Chengmai County's differentiated exploration and practice path is not to start from scratch, but to creatively transform and integrally implement national strategies and provincial plans at the county - level. The core lies in having a "chemical reaction" between its existing policy toolbox (such as minimalist approval), industrial foundation (digital economy, oil and gas services), and provincial support (special industrial town funds, cultivation of innovative counties) and the concept of modern government investment funds to build an "industrial ecosystem construction system" covering the whole cycle, all elements, and the whole chain. The ultimate goal of this system is to transform the government from a fund distributor and manager to the "chief architect" and "value co - creation partner" of the county's strategic industries.

Chengmai's action plan can be summarized as "one core positioning, three upgrading paths, and a set of combined tools".
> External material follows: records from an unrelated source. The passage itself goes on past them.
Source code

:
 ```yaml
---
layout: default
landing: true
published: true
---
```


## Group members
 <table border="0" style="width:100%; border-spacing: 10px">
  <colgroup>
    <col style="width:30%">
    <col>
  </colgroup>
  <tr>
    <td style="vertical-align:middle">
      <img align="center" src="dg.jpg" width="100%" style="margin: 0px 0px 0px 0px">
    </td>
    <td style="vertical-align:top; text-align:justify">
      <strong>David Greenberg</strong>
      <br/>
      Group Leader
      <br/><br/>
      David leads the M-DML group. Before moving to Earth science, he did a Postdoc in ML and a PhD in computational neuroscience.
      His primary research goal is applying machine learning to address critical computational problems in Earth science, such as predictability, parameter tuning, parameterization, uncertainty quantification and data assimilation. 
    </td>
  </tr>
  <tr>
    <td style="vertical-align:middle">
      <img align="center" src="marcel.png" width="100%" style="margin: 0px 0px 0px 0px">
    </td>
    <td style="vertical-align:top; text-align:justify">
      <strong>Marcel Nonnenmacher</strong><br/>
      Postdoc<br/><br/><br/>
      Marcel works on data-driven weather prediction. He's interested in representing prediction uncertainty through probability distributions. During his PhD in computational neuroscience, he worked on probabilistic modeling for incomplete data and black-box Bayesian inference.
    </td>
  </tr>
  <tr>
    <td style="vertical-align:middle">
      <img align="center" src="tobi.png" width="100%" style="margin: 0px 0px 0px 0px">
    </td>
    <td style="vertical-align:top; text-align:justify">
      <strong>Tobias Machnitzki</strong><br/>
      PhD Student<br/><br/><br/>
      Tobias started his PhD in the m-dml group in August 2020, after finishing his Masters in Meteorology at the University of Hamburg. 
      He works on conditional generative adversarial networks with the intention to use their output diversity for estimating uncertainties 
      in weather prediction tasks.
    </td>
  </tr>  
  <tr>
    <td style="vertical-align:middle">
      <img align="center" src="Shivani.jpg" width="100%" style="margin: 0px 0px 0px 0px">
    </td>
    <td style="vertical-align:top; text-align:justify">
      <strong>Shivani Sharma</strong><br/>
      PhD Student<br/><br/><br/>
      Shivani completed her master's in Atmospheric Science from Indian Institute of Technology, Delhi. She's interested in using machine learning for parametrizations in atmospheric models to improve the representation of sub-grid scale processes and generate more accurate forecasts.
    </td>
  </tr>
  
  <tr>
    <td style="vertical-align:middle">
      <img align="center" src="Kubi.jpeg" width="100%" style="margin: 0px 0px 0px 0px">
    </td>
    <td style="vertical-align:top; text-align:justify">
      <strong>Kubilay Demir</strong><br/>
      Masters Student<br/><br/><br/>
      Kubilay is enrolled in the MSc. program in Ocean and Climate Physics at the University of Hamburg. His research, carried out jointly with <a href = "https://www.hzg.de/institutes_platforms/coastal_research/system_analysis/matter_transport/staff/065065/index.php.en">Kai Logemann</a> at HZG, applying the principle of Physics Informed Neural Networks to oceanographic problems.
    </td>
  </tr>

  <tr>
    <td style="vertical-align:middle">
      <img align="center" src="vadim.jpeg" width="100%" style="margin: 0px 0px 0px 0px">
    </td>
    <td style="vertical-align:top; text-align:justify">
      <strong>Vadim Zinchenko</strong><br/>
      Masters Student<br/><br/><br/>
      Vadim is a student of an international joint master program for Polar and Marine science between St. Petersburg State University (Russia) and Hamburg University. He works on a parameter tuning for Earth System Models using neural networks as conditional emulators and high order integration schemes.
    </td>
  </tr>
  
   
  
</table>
(I) Strategic core positioning: The 'Northern Industrial Value Discovery and Enabling Center' of the Hainan Free Trade Port

Chengmai County's development should be considered in the context of the integrated economic circle of "Haikou - Chengmai - Wenchang - Ding'an" and the high - tech industrial pattern of "two zones, three cities, and six parks" in the whole province. Its core advantage lies in the dual superposition of location and policies: it is not only a core part of the provincial capital economic circle, adjacent to ports and airports, but also home to key parks such as the Hainan Eco - Software Park and Jinma Logistics Park. Therefore, the positioning of Chengmai's county - level funds should go beyond "supporting local enterprises" and be upgraded to a new - type infrastructure that serves the "45432" modern industrial system of the free trade port, especially in sub - sectors such as digital economy, oil and gas services, and modern logistics, and uses capital as a link to discover, aggregate, enable, and magnify relevant industrial values.